Your answer must consist solely of the lines from the one containing "The dataset contains" through the last line of the records below, reproduced exactly, with all pictures omitted.

Stored items from a collection
+++

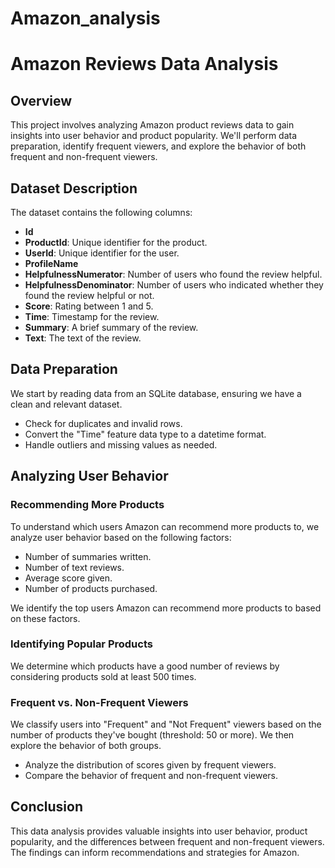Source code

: # Amazon_analysis
# Amazon Reviews Data Analysis

## Overview
This project involves analyzing Amazon product reviews data to gain insights into user behavior and product popularity. We'll perform data preparation, identify frequent viewers, and explore the behavior of both frequent and non-frequent viewers.

## Dataset Description

The dataset contains the following columns:

- **Id**
- **ProductId**: Unique identifier for the product.
- **UserId**: Unique identifier for the user.
- **ProfileName**
- **HelpfulnessNumerator**: Number of users who found the review helpful.
- **HelpfulnessDenominator**: Number of users who indicated whether they found the review helpful or not.
- **Score**: Rating between 1 and 5.
- **Time**: Timestamp for the review.
- **Summary**: A brief summary of the review.
- **Text**: The text of the review.

## Data Preparation

We start by reading data from an SQLite database, ensuring we have a clean and relevant dataset.

- Check for duplicates and invalid rows.
- Convert the "Time" feature data type to a datetime format.
- Handle outliers and missing values as needed.

## Analyzing User Behavior

### Recommending More Products

To understand which users Amazon can recommend more products to, we analyze user behavior based on the following factors:

- Number of summaries written.
- Number of text reviews.
- Average score given.
- Number of products purchased.

We identify the top users Amazon can recommend more products to based on these factors.

### Identifying Popular Products

We determine which products have a good number of reviews by considering products sold at least 500 times.

### Frequent vs. Non-Frequent Viewers

We classify users into "Frequent" and "Not Frequent" viewers based on the number of products they've bought (threshold: 50 or more). We then explore the behavior of both groups.

- Analyze the distribution of scores given by frequent viewers.
- Compare the behavior of frequent and non-frequent viewers.

## Conclusion

This data analysis provides valuable insights into user behavior, product popularity, and the differences between frequent and non-frequent viewers. The findings can inform recommendations and strategies for Amazon.


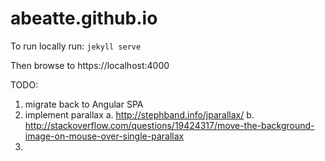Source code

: abeatte.github.io
=================

To run locally run:
 `jekyll serve`

Then browse to https://localhost:4000

TODO: 
1. migrate back to Angular SPA
2. implement parallax
    a. http://stephband.info/jparallax/
    b. http://stackoverflow.com/questions/19424317/move-the-background-image-on-mouse-over-single-parallax
3.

+++

**Result of the exercise:**
The dataset contains the following columns:

- **Id**
- **ProductId**: Unique identifier for the product.
- **UserId**: Unique identifier for the user.
- **ProfileName**
- **HelpfulnessNumerator**: Number of users who found the review helpful.
- **HelpfulnessDenominator**: Number of users who indicated whether they found the review helpful or not.
- **Score**: Rating between 1 and 5.
- **Time**: Timestamp for the review.
- **Summary**: A brief summary of the review.
- **Text**: The text of the review.

## Data Preparation

We start by reading data from an SQLite database, ensuring we have a clean and relevant dataset.

- Check for duplicates and invalid rows.
- Convert the "Time" feature data type to a datetime format.
- Handle outliers and missing values as needed.

## Analyzing User Behavior

### Recommending More Products

To understand which users Amazon can recommend more products to, we analyze user behavior based on the following factors:

- Number of summaries written.
- Number of text reviews.
- Average score given.
- Number of products purchased.

We identify the top users Amazon can recommend more products to based on these factors.

### Identifying Popular Products

We determine which products have a good number of reviews by considering products sold at least 500 times.

### Frequent vs. Non-Frequent Viewers

We classify users into "Frequent" and "Not Frequent" viewers based on the number of products they've bought (threshold: 50 or more). We then explore the behavior of both groups.

- Analyze the distribution of scores given by frequent viewers.
- Compare the behavior of frequent and non-frequent viewers.

## Conclusion

This data analysis provides valuable insights into user behavior, product popularity, and the differences between frequent and non-frequent viewers. The findings can inform recommendations and strategies for Amazon.


Source code

: abeatte.github.io
=================

To run locally run:
 `jekyll serve`

Then browse to https://localhost:4000

TODO: 
1. migrate back to Angular SPA
2. implement parallax
    a. http://stephband.info/jparallax/
    b. http://stackoverflow.com/questions/19424317/move-the-background-image-on-mouse-over-single-parallax
3.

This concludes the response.